BEGIN INFORMATION SHOWN

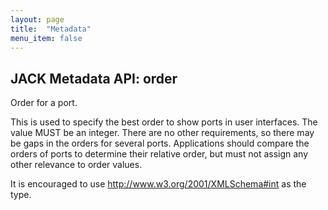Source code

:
 ```yaml
---
layout: page
title:  "Metadata"
menu_item: false
---
```


## JACK Metadata API: order

Order for a port.

This is used to specify the best order to show ports in user interfaces.
The value MUST be an integer.
There are no other requirements, so there may be gaps in the orders for several ports.
Applications should compare the orders of ports to determine their relative order, but must not assign any other relevance to order values.

It is encouraged to use http://www.w3.org/2001/XMLSchema#int as the type.
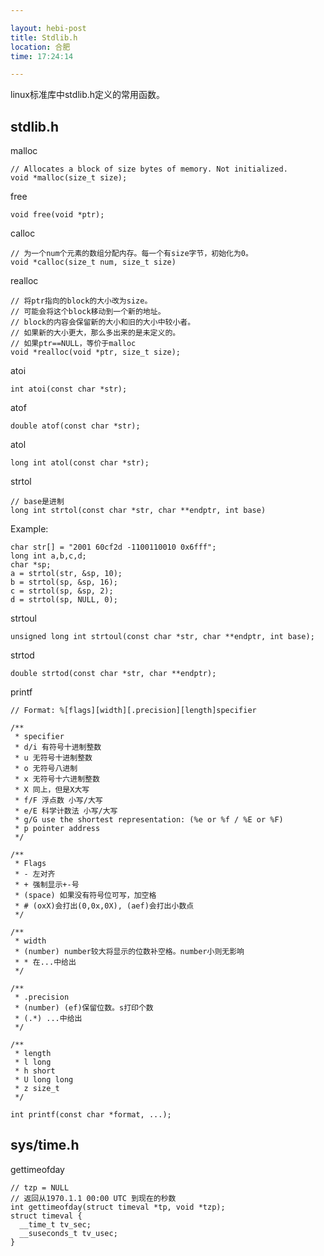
 ```yaml
---

layout: hebi-post
title: Stdlib.h
location: 合肥
time: 17:24:14

---
```


linux标准库中stdlib.h定义的常用函数。

## stdlib.h

malloc

```
// Allocates a block of size bytes of memory. Not initialized.
void *malloc(size_t size);
```

free

```
void free(void *ptr);
```

calloc

```
// 为一个num个元素的数组分配内存。每一个有size字节，初始化为0。
void *calloc(size_t num, size_t size)
```

realloc

```
// 将ptr指向的block的大小改为size。
// 可能会将这个block移动到一个新的地址。
// block的内容会保留新的大小和旧的大小中较小者。
// 如果新的大小更大，那么多出来的是未定义的。
// 如果ptr==NULL，等价于malloc
void *realloc(void *ptr, size_t size);
```

atoi

```
int atoi(const char *str);
```

atof

```
double atof(const char *str);
```

atol

```
long int atol(const char *str);
```

strtol

```
// base是进制
long int strtol(const char *str, char **endptr, int base)
```

Example:

```
char str[] = "2001 60cf2d -1100110010 0x6fff";
long int a,b,c,d;
char *sp;
a = strtol(str, &sp, 10);
b = strtol(sp, &sp, 16);
c = strtol(sp, &sp, 2);
d = strtol(sp, NULL, 0);
```

strtoul

```
unsigned long int strtoul(const char *str, char **endptr, int base);
```

strtod

```
double strtod(const char *str, char **endptr);
```

printf


```
// Format: %[flags][width][.precision][length]specifier

/**
 * specifier
 * d/i 有符号十进制整数
 * u 无符号十进制整数
 * o 无符号八进制
 * x 无符号十六进制整数
 * X 同上，但是X大写
 * f/F 浮点数 小写/大写
 * e/E 科学计数法 小写/大写
 * g/G use the shortest representation: (%e or %f / %E or %F)
 * p pointer address
 */

/**
 * Flags
 * - 左对齐
 * + 强制显示+-号
 * (space) 如果没有符号位可写，加空格
 * # (oxX)会打出(0,0x,0X), (aef)会打出小数点
 */

/**
 * width
 * (number) number较大将显示的位数补空格。number小则无影响
 * * 在...中给出
 */

/**
 * .precision
 * (number) (ef)保留位数。s打印个数
 * (.*) ...中给出
 */

/**
 * length
 * l long
 * h short
 * U long long
 * z size_t
 */

int printf(const char *format, ...);
```

## sys/time.h

gettimeofday

```
// tzp = NULL
// 返回从1970.1.1 00:00 UTC 到现在的秒数
int gettimeofday(struct timeval *tp, void *tzp);
struct timeval {
  __time_t tv_sec;
  __suseconds_t tv_usec;
}
```
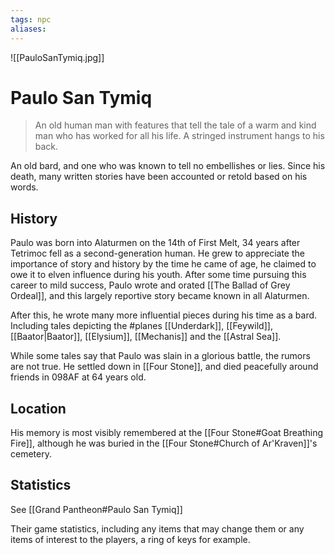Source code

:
 ```yaml
---
tags: npc
aliases:
---
```

![[PauloSanTymiq.jpg]]

# Paulo San Tymiq

> An old human man with features that tell the tale of a warm and kind man who has worked for all his life. A stringed instrument hangs to his back.

An old bard, and one who was known to tell no embellishes or lies. Since his death, many written stories have been accounted or retold based on his words.


## History
Paulo was born into Alaturmen on the 14th of First Melt, 34 years after Tetrimoc fell as a second-generation human. He grew to appreciate the importance of story and history by the time he came of age, he claimed to owe it to elven influence during his youth. After some time pursuing this career to mild success, Paulo wrote and orated [[The Ballad of Grey Ordeal]], and this largely reportive story became known in all Alaturmen.

After this, he wrote many more influential pieces during his time as a bard. Including tales depicting the #planes [[Underdark]], [[Feywild]], [[Baator|Baator]], [[Elysium]], [[Mechanis]] and the [[Astral Sea]].

While some tales say that Paulo was slain in a glorious battle, the rumors are not true. He settled down in [[Four Stone]], and died peacefully around friends in 098AF at 64 years old.

## Location
His memory is most visibly remembered at the [[Four Stone#Goat Breathing Fire]], although he was buried in the [[Four Stone#Church of Ar'Kraven]]'s cemetery.


## Statistics
See [[Grand Pantheon#Paulo San Tymiq]]

Their game statistics, including any items that may change them or any items of interest to the players, a ring of keys for example.
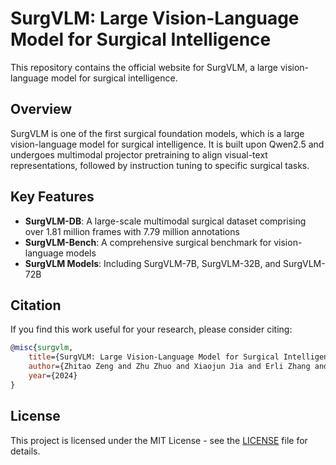# SurgVLM: Large Vision-Language Model for Surgical Intelligence

This repository contains the official website for SurgVLM, a large vision-language model for surgical intelligence.

## Overview

SurgVLM is one of the first surgical foundation models, which is a large vision-language model for surgical intelligence. It is built upon Qwen2.5 and undergoes multimodal projector pretraining to align visual-text representations, followed by instruction tuning to specific surgical tasks.

## Key Features

- **SurgVLM-DB**: A large-scale multimodal surgical dataset comprising over 1.81 million frames with 7.79 million annotations
- **SurgVLM-Bench**: A comprehensive surgical benchmark for vision-language models
- **SurgVLM Models**: Including SurgVLM-7B, SurgVLM-32B, and SurgVLM-72B

## Citation

If you find this work useful for your research, please consider citing:

```bibtex
@misc{surgvlm,
    title={SurgVLM: Large Vision-Language Model for Surgical Intelligence},
    author={Zhitao Zeng and Zhu Zhuo and Xiaojun Jia and Erli Zhang and Junde Wu and Jiaan Zhang and Yuxuan Wang and Chang Han Low and Jian Jiang and Zilong Zheng and Xiaochun Cao and Yutong Ban and Qi Dou and Yang Liu and Yueming Jin},
    year={2024}
}
```

## License

This project is licensed under the MIT License - see the [LICENSE](LICENSE) file for details.
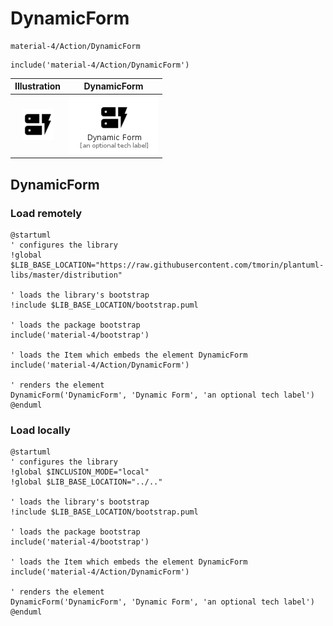 # DynamicForm


```text
material-4/Action/DynamicForm
```

```text
include('material-4/Action/DynamicForm')
```



| Illustration | DynamicForm |
| :---: | :---: |
| ![illustration for Illustration](../../material-4/Action/DynamicForm.png) | ![illustration for DynamicForm](../../material-4/Action/DynamicForm.Local.png) |




## DynamicForm

### Load remotely
```plantuml
@startuml
' configures the library
!global $LIB_BASE_LOCATION="https://raw.githubusercontent.com/tmorin/plantuml-libs/master/distribution"

' loads the library's bootstrap
!include $LIB_BASE_LOCATION/bootstrap.puml

' loads the package bootstrap
include('material-4/bootstrap')

' loads the Item which embeds the element DynamicForm
include('material-4/Action/DynamicForm')

' renders the element
DynamicForm('DynamicForm', 'Dynamic Form', 'an optional tech label')
@enduml
```

### Load locally
```plantuml
@startuml
' configures the library
!global $INCLUSION_MODE="local"
!global $LIB_BASE_LOCATION="../.."

' loads the library's bootstrap
!include $LIB_BASE_LOCATION/bootstrap.puml

' loads the package bootstrap
include('material-4/bootstrap')

' loads the Item which embeds the element DynamicForm
include('material-4/Action/DynamicForm')

' renders the element
DynamicForm('DynamicForm', 'Dynamic Form', 'an optional tech label')
@enduml
```

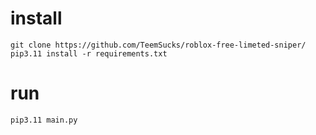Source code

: # install
```git clone https://github.com/TeemSucks/roblox-free-limeted-sniper/```
```pip3.11 install -r requirements.txt```

# run
```pip3.11 main.py```
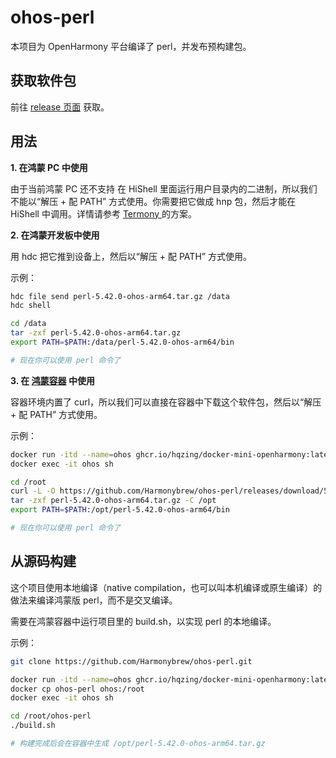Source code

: # ohos-perl
本项目为 OpenHarmony 平台编译了 perl，并发布预构建包。

## 获取软件包
前往 [release 页面](https://github.com/Harmonybrew/ohos-perl/releases) 获取。

## 用法
**1\. 在鸿蒙 PC 中使用**

由于当前鸿蒙 PC 还不支持 在 HiShell 里面运行用户目录内的二进制，所以我们不能以“解压 + 配 PATH” 方式使用。你需要把它做成 hnp 包，然后才能在 HiShell 中调用。详情请参考 [Termony
](https://github.com/TermonyHQ/Termony) 的方案。

**2\. 在鸿蒙开发板中使用**

用 hdc 把它推到设备上，然后以“解压 + 配 PATH” 方式使用。

示例：
```sh
hdc file send perl-5.42.0-ohos-arm64.tar.gz /data
hdc shell

cd /data
tar -zxf perl-5.42.0-ohos-arm64.tar.gz
export PATH=$PATH:/data/perl-5.42.0-ohos-arm64/bin

# 现在你可以使用 perl 命令了
```

**3\. 在 [鸿蒙容器](https://github.com/hqzing/docker-mini-openharmony) 中使用**

容器环境内置了 curl，所以我们可以直接在容器中下载这个软件包，然后以“解压 + 配 PATH” 方式使用。

示例：
```sh
docker run -itd --name=ohos ghcr.io/hqzing/docker-mini-openharmony:latest
docker exec -it ohos sh

cd /root
curl -L -O https://github.com/Harmonybrew/ohos-perl/releases/download/5.42.0/perl-5.42.0-ohos-arm64.tar.gz
tar -zxf perl-5.42.0-ohos-arm64.tar.gz -C /opt
export PATH=$PATH:/opt/perl-5.42.0-ohos-arm64/bin

# 现在你可以使用 perl 命令了
```

## 从源码构建

这个项目使用本地编译（native compilation，也可以叫本机编译或原生编译）的做法来编译鸿蒙版 perl，而不是交叉编译。

需要在鸿蒙容器中运行项目里的 build.sh，以实现 perl 的本地编译。

示例：
```sh
git clone https://github.com/Harmonybrew/ohos-perl.git

docker run -itd --name=ohos ghcr.io/hqzing/docker-mini-openharmony:latest
docker cp ohos-perl ohos:/root
docker exec -it ohos sh

cd /root/ohos-perl
./build.sh

# 构建完成后会在容器中生成 /opt/perl-5.42.0-ohos-arm64.tar.gz
```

END INFORMATION SHOWN

-- REQUIRED ACTION --
Extract each line holding the word "strtod" from the records.

-- SOLUTION TO THE EXERCISE --
strtod
double strtod(const char *str, char **endptr);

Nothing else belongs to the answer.